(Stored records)

+++++

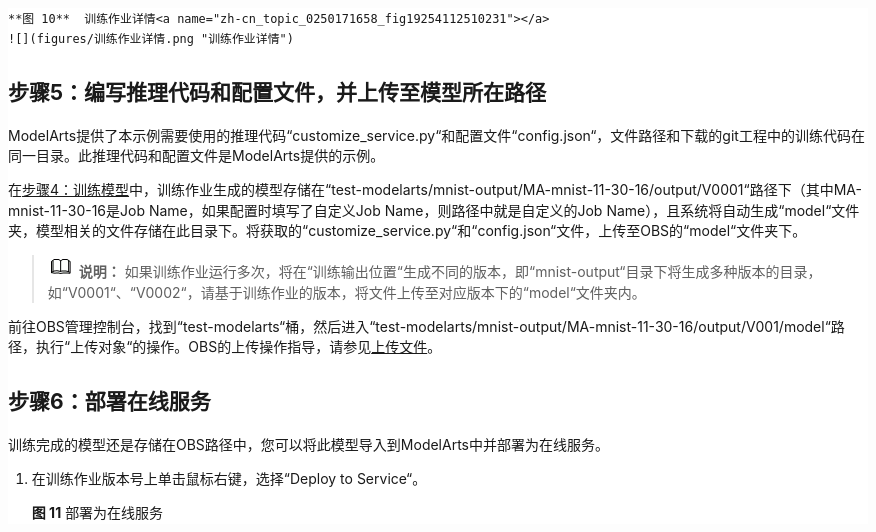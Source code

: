     **图 10**  训练作业详情<a name="zh-cn_topic_0250171658_fig19254112510231"></a>  
    ![](figures/训练作业详情.png "训练作业详情")


## 步骤5：编写推理代码和配置文件，并上传至模型所在路径<a name="zh-cn_topic_0250171658_section4777204621417"></a>

ModelArts提供了本示例需要使用的推理代码“customize\_service.py“和配置文件“config.json“，文件路径和下载的git工程中的训练代码在同一目录。此推理代码和配置文件是ModelArts提供的示例。

在[步骤4：训练模型](#zh-cn_topic_0250171658_section10578162455118)中，训练作业生成的模型存储在“test-modelarts/mnist-output/MA-mnist-11-30-16/output/V0001“路径下（其中MA-mnist-11-30-16是Job Name，如果配置时填写了自定义Job Name，则路径中就是自定义的Job Name），且系统将自动生成“model“文件夹，模型相关的文件存储在此目录下。将获取的“customize\_service.py“和“config.json“文件，上传至OBS的“model“文件夹下。

>![](public_sys-resources/icon-note.gif) **说明：** 
>如果训练作业运行多次，将在“训练输出位置“生成不同的版本，即“mnist-output“目录下将生成多种版本的目录，如“V0001“、“V0002“，请基于训练作业的版本，将文件上传至对应版本下的“model“文件夹内。

前往OBS管理控制台，找到“test-modelarts“桶，然后进入“test-modelarts/mnist-output/MA-mnist-11-30-16/output/V001/model“路径，执行“上传对象“的操作。OBS的上传操作指导，请参见[上传文件](https://support.huaweicloud.com/usermanual-obs/obs_03_0307.html)。

## 步骤6：部署在线服务<a name="zh-cn_topic_0250171658_section11162185717358"></a>

训练完成的模型还是存储在OBS路径中，您可以将此模型导入到ModelArts中并部署为在线服务。

1.  在训练作业版本号上单击鼠标右键，选择“Deploy to Service“。

    **图 11**  部署为在线服务<a name="zh-cn_topic_0250171658_fig27531387367"></a>  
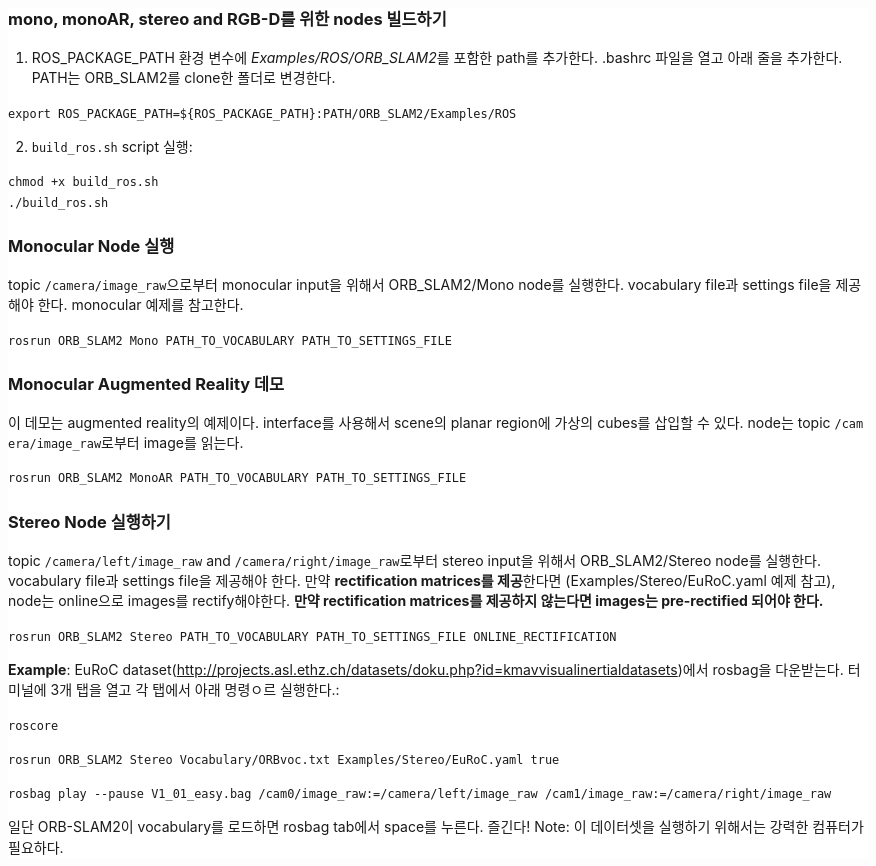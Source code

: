 ### mono, monoAR, stereo and RGB-D를 위한 nodes 빌드하기

1. ROS_PACKAGE_PATH 환경 변수에 *Examples/ROS/ORB_SLAM2*를 포함한 path를 추가한다. .bashrc 파일을 열고 아래 줄을 추가한다. PATH는 ORB_SLAM2를 clone한 폴더로 변경한다.

  ```
  export ROS_PACKAGE_PATH=${ROS_PACKAGE_PATH}:PATH/ORB_SLAM2/Examples/ROS
  ```
  
2. `build_ros.sh` script 실행:

  ```
  chmod +x build_ros.sh
  ./build_ros.sh
  ```
  
### Monocular Node 실행
topic `/camera/image_raw`으로부터 monocular input을 위해서 ORB_SLAM2/Mono node를 실행한다. vocabulary file과 settings file을 제공해야 한다. monocular 예제를 참고한다.

  ```
  rosrun ORB_SLAM2 Mono PATH_TO_VOCABULARY PATH_TO_SETTINGS_FILE
  ```
  
### Monocular Augmented Reality 데모
이 데모는 augmented reality의 예제이다. interface를 사용해서 scene의 planar region에 가상의 cubes를 삽입할 수 있다. node는 topic `/camera/image_raw`로부터 image를 읽는다.

  ```
  rosrun ORB_SLAM2 MonoAR PATH_TO_VOCABULARY PATH_TO_SETTINGS_FILE
  ```
  
### Stereo Node 실행하기
topic `/camera/left/image_raw` and `/camera/right/image_raw`로부터 stereo input을 위해서 ORB_SLAM2/Stereo node를 실행한다. vocabulary file과 settings file을 제공해야 한다. 만약 **rectification matrices를 제공**한다면 (Examples/Stereo/EuRoC.yaml 예제 참고), node는 online으로 images를 rectify해야한다. **만약 rectification matrices를 제공하지 않는다면 images는 pre-rectified 되어야 한다.**

  ```
  rosrun ORB_SLAM2 Stereo PATH_TO_VOCABULARY PATH_TO_SETTINGS_FILE ONLINE_RECTIFICATION
  ```
  
**Example**: EuRoC dataset(http://projects.asl.ethz.ch/datasets/doku.php?id=kmavvisualinertialdatasets)에서 rosbag을 다운받는다. 터미널에 3개 탭을 열고 각 탭에서 아래 명령ㅇ르 실행한다.:
  ```
  roscore
  ```
  
  ```
  rosrun ORB_SLAM2 Stereo Vocabulary/ORBvoc.txt Examples/Stereo/EuRoC.yaml true
  ```
  
  ```
  rosbag play --pause V1_01_easy.bag /cam0/image_raw:=/camera/left/image_raw /cam1/image_raw:=/camera/right/image_raw
  ```

일단 ORB-SLAM2이 vocabulary를 로드하면 rosbag tab에서 space를 누른다. 즐긴다! Note: 이 데이터셋을 실행하기 위해서는 강력한 컴퓨터가 필요하다.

+++++

WHAT IS BEING ASKED:
In the entries above, find each line with the word "json" and copy it.

EXERCISE SOLUTION:
ModelArts提供了本示例需要使用的推理代码“customize\_service.py“和配置文件“config.json“，文件路径和下载的git工程中的训练代码在同一目录。此推理代码和配置文件是ModelArts提供的示例。
在[步骤4：训练模型](#zh-cn_topic_0250171658_section10578162455118)中，训练作业生成的模型存储在“test-modelarts/mnist-output/MA-mnist-11-30-16/output/V0001“路径下（其中MA-mnist-11-30-16是Job Name，如果配置时填写了自定义Job Name，则路径中就是自定义的Job Name），且系统将自动生成“model“文件夹，模型相关的文件存储在此目录下。将获取的“customize\_service.py“和“config.json“文件，上传至OBS的“model“文件夹下。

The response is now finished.